McFarlane is charged with alien smuggling and harboring for financial gain, inducing travel in interstate commerce for prostitution and other offenses. At a preliminary hearing held Aug. 12, U.S. Magistrate Ruth Miller ordered the defendant held without bond.
On Monday, Federal Public Defender Melanie Turnbull filed a motion to reconsider and argued against the reasons Miller cited for denying McFarlane’s pre-trial release.
The Aug. 7 arrest was the result of an eight-month investigation that began when an illegal migrant from Venezuela contacted relatives back home and said she feared for her life after taking a job at the Underground Nightclub in Estate Mariendahl. When an FBI agent working undercover visited the club and contacted the complainant, he was stopped from leaving the premises with the woman by McFarlane. The agent and the complainant were allowed to leave after McFarlane received a $200 payment for someone posing as a customer to go off the property on a date.

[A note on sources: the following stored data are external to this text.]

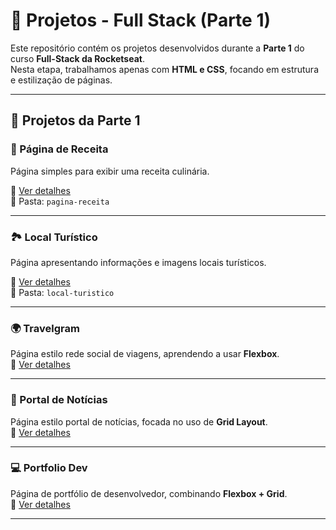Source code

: # 🚀 Projetos - Full Stack (Parte 1)

Este repositório contém os projetos desenvolvidos durante a **Parte 1** do curso **Full-Stack da Rocketseat**.  
Nesta etapa, trabalhamos apenas com **HTML e CSS**, focando em estrutura e estilização de páginas.

---

## 📂 Projetos da Parte 1

### 🍲 Página de Receita
Página simples para exibir uma receita culinária.

🔗 [Ver detalhes](./pagina-receita/README.md)  
📂 Pasta: `pagina-receita`

---

### 🏞️ Local Turístico
Página apresentando informações e imagens locais turísticos.

🔗 [Ver detalhes](./local-turistico/README.md)  
📂 Pasta: `local-turistico`

---

### 🌍 Travelgram
Página estilo rede social de viagens, aprendendo a usar **Flexbox**.  
🔗 [Ver detalhes](./travelgram/README.md)  

---

### 📰 Portal de Notícias
Página estilo portal de notícias, focada no uso de **Grid Layout**.  
🔗 [Ver detalhes](./portal-de-noticias/README.md)  

---

### 💻 Portfolio Dev
Página de portfólio de desenvolvedor, combinando **Flexbox + Grid**.  
🔗 [Ver detalhes](./portfolio-dev/README.md)  

---
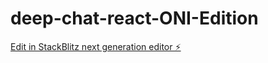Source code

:# deep-chat-react-ONI-Edition

[Edit in StackBlitz next generation editor ⚡️](https://stackblitz.com/~/github.com/AhriCat/deep-chat-react-ONI-Edition)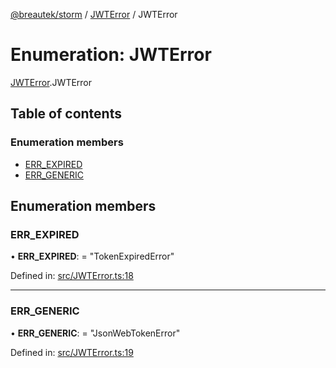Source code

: [@breautek/storm](../README.md) / [JWTError](../modules/jwterror.md) / JWTError

# Enumeration: JWTError

[JWTError](../modules/jwterror.md).JWTError

## Table of contents

### Enumeration members

- [ERR\_EXPIRED](jwterror.jwterror-1.md#err_expired)
- [ERR\_GENERIC](jwterror.jwterror-1.md#err_generic)

## Enumeration members

### ERR\_EXPIRED

• **ERR\_EXPIRED**: = "TokenExpiredError"

Defined in: [src/JWTError.ts:18](https://github.com/breautek/storm/blob/40c8f69/src/JWTError.ts#L18)

___

### ERR\_GENERIC

• **ERR\_GENERIC**: = "JsonWebTokenError"

Defined in: [src/JWTError.ts:19](https://github.com/breautek/storm/blob/40c8f69/src/JWTError.ts#L19)
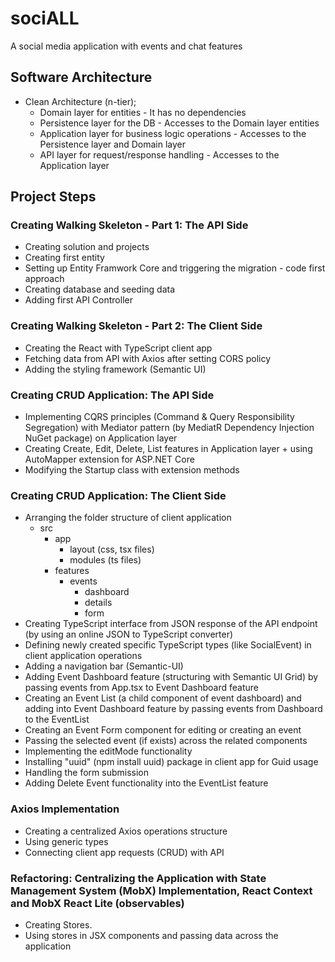 # sociALL
A social media application with events and chat features
## Software Architecture
- Clean Architecture (n-tier);
  - Domain layer for entities - It has no dependencies
  - Persistence layer for the DB - Accesses to the Domain layer entities
  - Application layer for business logic operations - Accesses to the Persistence layer and Domain layer
  - API layer for request/response handling - Accesses to the Application layer
## Project Steps
### Creating Walking Skeleton - Part 1: The API Side
- Creating solution and projects
- Creating first entity
- Setting up Entity Framwork Core and triggering the migration - code first approach
- Creating database and seeding data
- Adding first API Controller
### Creating Walking Skeleton - Part 2: The Client Side
- Creating the React with TypeScript client app 
- Fetching data from API with Axios after setting CORS policy
- Adding the styling framework (Semantic UI)
### Creating CRUD Application: The API Side 
- Implementing CQRS principles (Command & Query Responsibility Segregation) with Mediator pattern (by MediatR Dependency Injection NuGet package) on Application layer
- Creating Create, Edit, Delete, List features in Application layer + using AutoMapper extension for ASP.NET Core
- Modifying the Startup class with extension methods
### Creating CRUD Application: The Client Side 
- Arranging the folder structure of client application 
    + src
      + app
        + layout (css, tsx files)
        + modules (ts files)
      + features 
        + events
          + dashboard 
          + details
          + form
- Creating TypeScript interface from JSON response of the API endpoint (by using an online JSON to TypeScript converter)
- Defining newly created specific TypeScript types (like SocialEvent) in client application operations
- Adding a navigation bar (Semantic-UI)
- Adding Event Dashboard feature (structuring with Semantic UI Grid) by passing events from App.tsx to Event Dashboard feature
- Creating an Event List (a child component of event dashboard) and adding into Event Dashboard feature by passing events from Dashboard to the EventList
- Creating an Event Form component for editing or creating an event
- Passing the selected event (if exists) across the related components
- Implementing the editMode functionality 
- Installing "uuid" (npm install uuid) package in client app for Guid usage
- Handling the form submission
- Adding Delete Event functionality into the EventList feature
### Axios Implementation
- Creating a centralized Axios operations structure 
- Using generic types
- Connecting client app requests (CRUD) with API
### Refactoring: Centralizing the Application with State Management System (MobX) Implementation, React Context and MobX React Lite (observables)
- Creating Stores.
- Using stores in JSX components and passing data across the application

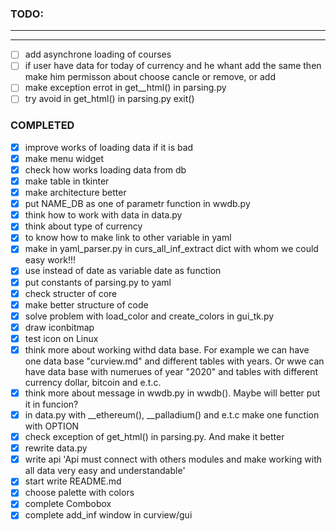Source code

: ### TODO:
-------------------------------

-------------------------------
- [ ] add asynchrone loading of courses
- [ ] if user have data for today of currency and he whant add the same then make him permisson
      about choose cancle or remove, or add
- [ ] make exception errot in get_\_html() in parsing.py
- [ ] try avoid in get\_html() in parsing.py exit()

### COMPLETED
- [x] improve works of loading data if it is bad
- [x] make menu widget
- [x] check how works loading data from db
- [x] make table in tkinter
- [x] make architecture better
- [x] put NAME\_DB as one of parametr function in wwdb.py
- [x] think how to work with data in data.py
- [x] think about type of currency
- [x] to know how to make link to other variable in yaml
- [x] make in yaml\_parser.py in curs\_all\_inf\_extract dict with whom we could easy work!!!
- [x] use instead of date as variable date as function
- [x] put constants of parsing.py to yaml
- [x] check structer of core
- [x] make better structure of code
- [x] solve problem with load\_color and create\_colors in gui\_tk.py
- [x] draw iconbitmap
- [x] test icon on Linux
- [x] think more about working withd data base. For example we can have one data base "curview.md"
  and different tables with years. Or wwe can have data base with numerues of year "2020"
  and tables with different currency dollar, bitcoin and e.t.c.
- [x] think more about message in wwdb.py in wwdb(). Maybe will better put it in funcion?
- [x] in data.py with __ethereum(), __palladium() and e.t.c make one function with OPTION
- [x] check exception of get\_html() in parsing.py. And make it better
- [x] rewrite data.py
- [x] write api 'Api must connect with others modules and make working with all data very easy and understandable'
- [x] start write README.md
- [x] choose palette with colors
- [x] complete Combobox
- [x] complete add\_inf window in curview/gui
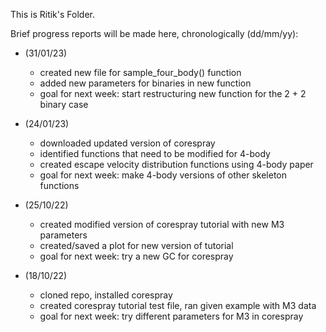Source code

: This is Ritik's Folder.

Brief progress reports will be made here, chronologically (dd/mm/yy):

- (31/01/23)
  - created new file for sample_four_body() function
  - added new parameters for binaries in new function
  - goal for next week: start restructuring new function for the 2 + 2 binary case
  
- (24/01/23)
  - downloaded updated version of corespray
  - identified functions that need to be modified for 4-body
  - created escape velocity distribution functions using 4-body paper
  - goal for next week: make 4-body versions of other skeleton functions
  
- (25/10/22)
  - created modified version of corespray tutorial with new M3 parameters
  - created/saved a plot for new version of tutorial
  - goal for next week: try a new GC for corespray

- (18/10/22) 
  - cloned repo, installed corespray 
  - created corespray tutorial test file, ran given example with M3 data
  - goal for next week: try different parameters for M3 in corespray 
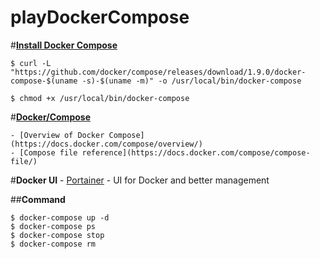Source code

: # playDockerCompose


#**[Install Docker Compose](https://docs.docker.com/compose/install/)**

	$ curl -L "https://github.com/docker/compose/releases/download/1.9.0/docker-compose-$(uname -s)-$(uname -m)" -o /usr/local/bin/docker-compose

	$ chmod +x /usr/local/bin/docker-compose

#**[Docker/Compose](https://github.com/docker/compose)**

	- [Overview of Docker Compose](https://docs.docker.com/compose/overview/)
	- [Compose file reference](https://docs.docker.com/compose/compose-file/)

#**Docker UI**
	- [Portainer](http://strl099020:9000/#/) - UI for Docker and better management

##**Command**
	
	$ docker-compose up -d
	$ docker-compose ps
	$ docker-compose stop
	$ docker-compose rm
	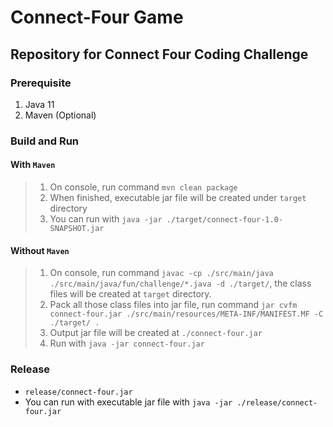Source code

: # Connect-Four Game

## Repository for Connect Four Coding Challenge

### Prerequisite

1. Java 11
2. Maven (Optional)

### Build and Run

#### With `Maven`
>   1. On console, run command `mvn clean package`
>   2. When finished, executable jar file will be created under `target` directory
>   3. You can run with `java -jar ./target/connect-four-1.0-SNAPSHOT.jar`

#### Without `Maven`
>   1. On console, run command `javac -cp ./src/main/java ./src/main/java/fun/challenge/*.java -d ./target/`, the class files will be created at `target` directory.
>   2. Pack all those class files into jar file, run command `jar cvfm connect-four.jar ./src/main/resources/META-INF/MANIFEST.MF -C ./target/ .`
>   3. Output jar file will be created at `./connect-four.jar`
>   4. Run with `java -jar connect-four.jar`

### Release

- `release/connect-four.jar`
- You can run with executable jar file with `java -jar ./release/connect-four.jar`
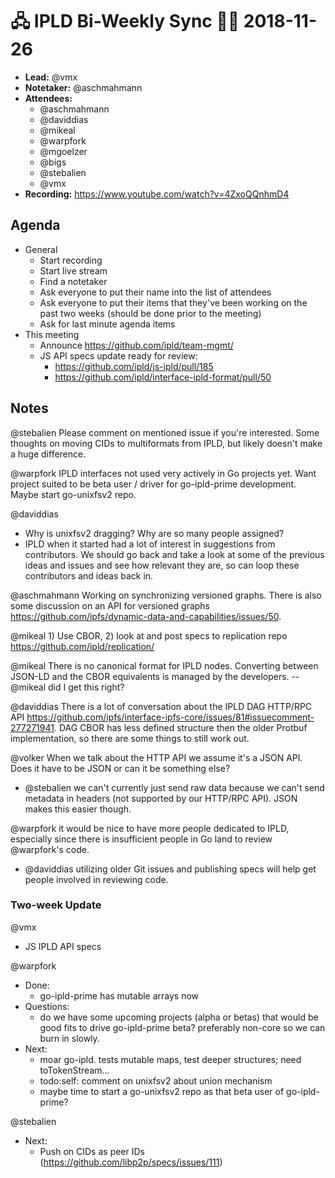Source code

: # 🖧 IPLD Bi-Weekly Sync 🙌🏽 2018-11-26

- **Lead:** @vmx
- **Notetaker:** @aschmahmann
- **Attendees:**
  - @aschmahmann
  - @daviddias
  - @mikeal
  - @warpfork
  - @mgoelzer
  - @bigs
  - @stebalien
  - @vmx
- **Recording:** https://www.youtube.com/watch?v=4ZxoQQnhmD4


## Agenda

- General
  - Start recording
  - Start live stream
  - Find a notetaker
  - Ask everyone to put their name into the list of attendees
  - Ask everyone to put their items that they've been working on the past two weeks (should be done prior to the meeting)
  - Ask for last minute agenda items
- This meeting
  - Announce https://github.com/ipld/team-mgmt/
  - JS API specs update ready for review:
    - https://github.com/ipld/js-ipld/pull/185
    - https://github.com/ipld/interface-ipld-format/pull/50
  
## Notes

@stebalien
 Please comment on mentioned issue if you're interested. 
 Some thoughts on moving CIDs to multiformats from IPLD, but likely doesn't make a huge difference.

@warpfork IPLD interfaces not used very actively in Go projects yet.  Want project suited to be beta user / driver for go-ipld-prime development.  Maybe start go-unixfsv2 repo.


@daviddias
 - Why is unixfsv2 dragging? Why are so many people assigned?
 - IPLD when it started had a lot of interest in suggestions from contributors. We should go back and take a look at some of the previous ideas and issues and see how relevant they are, so can loop these contributors and ideas back in.

@aschmahmann Working on synchronizing versioned graphs. There is also some discussion on an API for versioned graphs https://github.com/ipfs/dynamic-data-and-capabilities/issues/50.

@mikeal 1) Use CBOR, 2) look at and post specs to replication repo https://github.com/ipld/replication/

@mikeal There is no canonical format for IPLD nodes. Converting between JSON-LD and the CBOR equivalents is managed by the developers. --@mikeal did I get this right?

@daviddias There is a lot of conversation about the IPLD DAG HTTP/RPC API https://github.com/ipfs/interface-ipfs-core/issues/81#issuecomment-277271941. DAG CBOR has less defined structure then the older Protbuf implementation, so there are some things to still work out.

@volker When we talk about the HTTP API we assume it's a JSON API. Does it have to be JSON or can it be something else?
 - @stebalien we can't currently just send raw data because we can't send metadata in headers (not supported by our HTTP/RPC API). JSON makes this easier though.
 
@warpfork it would be nice to have more people dedicated to IPLD, especially since there is insufficient people in Go land to review @warpfork's code.
 - @daviddias utilizing older Git issues and publishing specs will help get people involved in reviewing code.


### Two-week Update

@vmx
 - JS IPLD API specs

@warpfork
  - Done:
    - go-ipld-prime has mutable arrays now
  - Questions:
    - do we have some upcoming projects (alpha or betas) that would be good fits to drive go-ipld-prime beta?  preferably non-core so we can burn in slowly.
  - Next:
    - moar go-ipld.  tests mutable maps, test deeper structures; need toTokenStream...
    - todo:self: comment on unixfsv2 about union mechanism
    - maybe time to start a go-unixfsv2 repo as that beta user of go-ipld-prime?

@stebalien
  - Next:
    - Push on CIDs as peer IDs (https://github.com/libp2p/specs/issues/111)

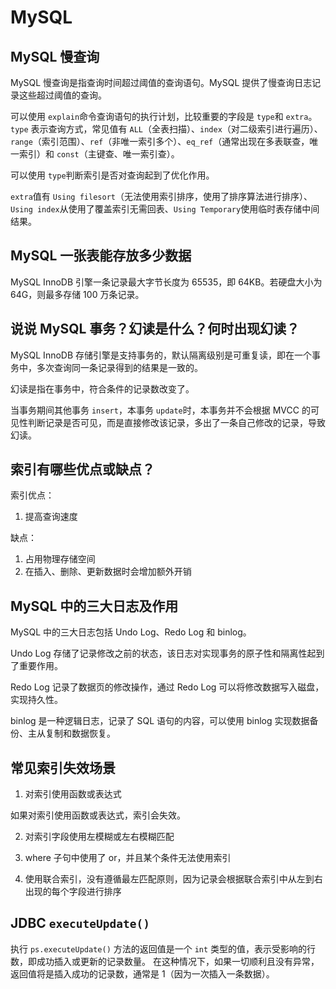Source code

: # MySQL

## MySQL 慢查询

MySQL 慢查询是指查询时间超过阈值的查询语句。MySQL 提供了慢查询日志记录这些超过阈值的查询。

可以使用 `explain`命令查询语句的执行计划，比较重要的字段是 `type`和 `extra`。`type` 表示查询方式，常见值有 `ALL`（全表扫描）、`index`（对二级索引进行遍历）、`range`（索引范围）、`ref`（非唯一索引多个）、`eq_ref`（通常出现在多表联查，唯一索引）和 `const`（主键查、唯一索引查）。

可以使用 `type`判断索引是否对查询起到了优化作用。

`extra`值有 `Using filesort`（无法使用索引排序，使用了排序算法进行排序）、`Using index`从使用了覆盖索引无需回表、`Using Temporary`使用临时表存储中间结果。

## MySQL 一张表能存放多少数据

MySQL InnoDB 引擎一条记录最大字节长度为 65535，即 64KB。若硬盘大小为 64G，则最多存储 100 万条记录。

## 说说 MySQL 事务？幻读是什么？何时出现幻读？

MySQL InnoDB 存储引擎是支持事务的，默认隔离级别是可重复读，即在一个事务中，多次查询同一条记录得到的结果是一致的。

幻读是指在事务中，符合条件的记录数改变了。

当事务期间其他事务 `insert`，本事务 `update`时，本事务并不会根据 MVCC 的可见性判断记录是否可见，而是直接修改该记录，多出了一条自己修改的记录，导致幻读。

## 索引有哪些优点或缺点？

索引优点：

1. 提高查询速度

缺点：

1. 占用物理存储空间
2. 在插入、删除、更新数据时会增加额外开销

## MySQL 中的三大日志及作用

MySQL 中的三大日志包括 Undo Log、Redo Log 和 binlog。

Undo Log 存储了记录修改之前的状态，该日志对实现事务的原子性和隔离性起到了重要作用。

Redo Log 记录了数据页的修改操作，通过 Redo Log 可以将修改数据写入磁盘，实现持久性。

binlog 是一种逻辑日志，记录了 SQL 语句的内容，可以使用 binlog 实现数据备份、主从复制和数据恢复。

## 常见索引失效场景

1. 对索引使用函数或表达式

如果对索引使用函数或表达式，索引会失效。

2. 对索引字段使用左模糊或左右模糊匹配

3. where 子句中使用了 or，并且某个条件无法使用索引

4. 使用联合索引，没有遵循最左匹配原则，因为记录会根据联合索引中从左到右出现的每个字段进行排序

## JDBC `executeUpdate()`
执行 `ps.executeUpdate()` 方法的返回值是一个 `int` 类型的值，表示受影响的行数，即成功插入或更新的记录数量。
在这种情况下，如果一切顺利且没有异常，返回值将是插入成功的记录数，通常是 1（因为一次插入一条数据）。 
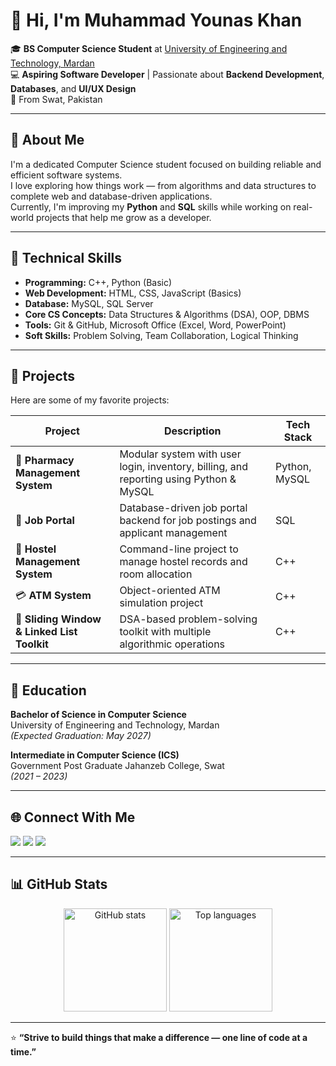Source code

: # 👋 Hi, I'm Muhammad Younas Khan

🎓 **BS Computer Science Student** at [University of Engineering and Technology, Mardan](https://uetmardan.edu.pk/)  
💻 **Aspiring Software Developer** | Passionate about **Backend Development**, **Databases**, and **UI/UX Design**  
📍 From Swat, Pakistan  

---

## 🚀 About Me
I'm a dedicated Computer Science student focused on building reliable and efficient software systems.  
I love exploring how things work — from algorithms and data structures to complete web and database-driven applications.  
Currently, I'm improving my **Python** and **SQL** skills while working on real-world projects that help me grow as a developer.

---

## 🧠 Technical Skills
- **Programming:** C++, Python (Basic)
- **Web Development:** HTML, CSS, JavaScript (Basics)
- **Database:** MySQL, SQL Server
- **Core CS Concepts:** Data Structures & Algorithms (DSA), OOP, DBMS
- **Tools:** Git & GitHub, Microsoft Office (Excel, Word, PowerPoint)
- **Soft Skills:** Problem Solving, Team Collaboration, Logical Thinking

---

## 🧩 Projects
Here are some of my favorite projects:

| Project | Description | Tech Stack |
|----------|--------------|------------|
| 🏥 **Pharmacy Management System** | Modular system with user login, inventory, billing, and reporting using Python & MySQL | Python, MySQL |
| 💼 **Job Portal** | Database-driven job portal backend for job postings and applicant management | SQL |
| 🏫 **Hostel Management System** | Command-line project to manage hostel records and room allocation | C++ |
| 💳 **ATM System** | Object-oriented ATM simulation project | C++ |
| 🧮 **Sliding Window & Linked List Toolkit** | DSA-based problem-solving toolkit with multiple algorithmic operations | C++ |

---

## 🧾 Education
**Bachelor of Science in Computer Science**  
University of Engineering and Technology, Mardan  
*(Expected Graduation: May 2027)*

**Intermediate in Computer Science (ICS)**  
Government Post Graduate Jahanzeb College, Swat  
*(2021 – 2023)*

---

## 🌐 Connect With Me
<p align="left">
  <a href="mailto:mykjcs2023@gmail.com"><img src="https://img.shields.io/badge/Email-D14836?style=for-the-badge&logo=gmail&logoColor=white" /></a>
  <a href="https://www.linkedin.com/in/muhammad-younas-khan-72b102264/"><img src="https://img.shields.io/badge/LinkedIn-0077B5?style=for-the-badge&logo=linkedin&logoColor=white" /></a>
  <a href="https://github.com/YUET-944"><img src="https://img.shields.io/badge/GitHub-100000?style=for-the-badge&logo=github&logoColor=white" /></a>
</p>

---

## 📊 GitHub Stats
<p align="center">
  <img src="https://github-readme-stats.vercel.app/api?username=YUET-944&show_icons=true&theme=tokyonight" alt="GitHub stats" height="165"/>
  <img src="https://github-readme-stats.vercel.app/api/top-langs/?username=YUET-944&layout=compact&theme=tokyonight" alt="Top languages" height="165"/>
</p>

---

⭐ **“Strive to build things that make a difference — one line of code at a time.”**

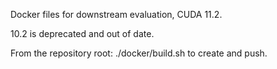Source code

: Docker files for downstream evaluation, CUDA 11.2.

10.2 is deprecated and out of date.

From the repository root:
./docker/build.sh to create and push.
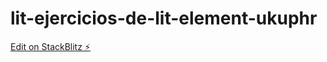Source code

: # lit-ejercicios-de-lit-element-ukuphr

[Edit on StackBlitz ⚡️](https://stackblitz.com/edit/ejercicios-de-lit-element-ukuphr)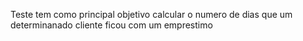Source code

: Teste tem como principal objetivo calcular o numero de dias que um determinanado cliente ficou com um emprestimo 
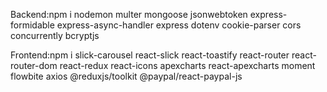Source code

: Backend:npm i nodemon multer mongoose jsonwebtoken express-formidable express-async-handler express dotenv cookie-parser cors concurrently bcryptjs 

Frontend:npm i slick-carousel react-slick react-toastify react-router react-router-dom react-redux react-icons apexcharts react-apexcharts moment flowbite axios @reduxjs/toolkit @paypal/react-paypal-js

In court papers, the agent said that based on his experience and training, a “date” was a term used to describe an arrangement for commercial sex.
Miller gave several reasons why she denied bail for the defendant, including McFarlane’s own status as an undocumented immigrant living in St. Thomas. That made the nightclub operator a serious flight risk and lessened the chances the defendant would appear at future court hearings.
The magistrate also cited McFarlane’s lack of stable employment and unverified background information on the defendant.
In the motion filed Monday, Turnbull filled in some of the details. She acknowledged her client is undocumented and is currently the subject of a pending removal action by the Immigration and Naturalization Service. But Turnbull said McFarlane is married to a U.S. citizen on St. Thomas and has two minor children who also live on the island with her.
Turnbull said that, although McFarlane does not have legal status to live in the U.S. Virgin Islands, being undocumented by itself is not enough to declare her a serious flight risk.
Turnbull added in her motion that the court failed to define what constituted a serious flight risk.
“Mrs. McFarlane has family and friends willing to provide financial sureties in the amount of $7,000 to ensure her appearance at trial,” the defense attorney said. “GPS monitoring provides a mechanism for 24-hour monitoring of Mrs. McFarlane. Such monitoring restricts a defendant’s movement within a predetermined radius by the Office of Probation.”
For those and other reasons, the defense petitioned the court to reconsider its previous order, Turnbull said.
Although she made one appearance in court since her arrest, McFarlane has not yet been scheduled for arraignment. A similar delay was seen earlier this year in the case of George Soufan, an 18-year-old Syrian national who turned himself over to police on St. Thomas and asked for political asylum after entering the territory with help from smugglers.
Soufan was removed to Florida by the Immigration and placed in a Florida detention center until his Virgin Islands lawyer obtained a court order demanding Soufan’s return to face prosecution in the jurisdiction where he was charged.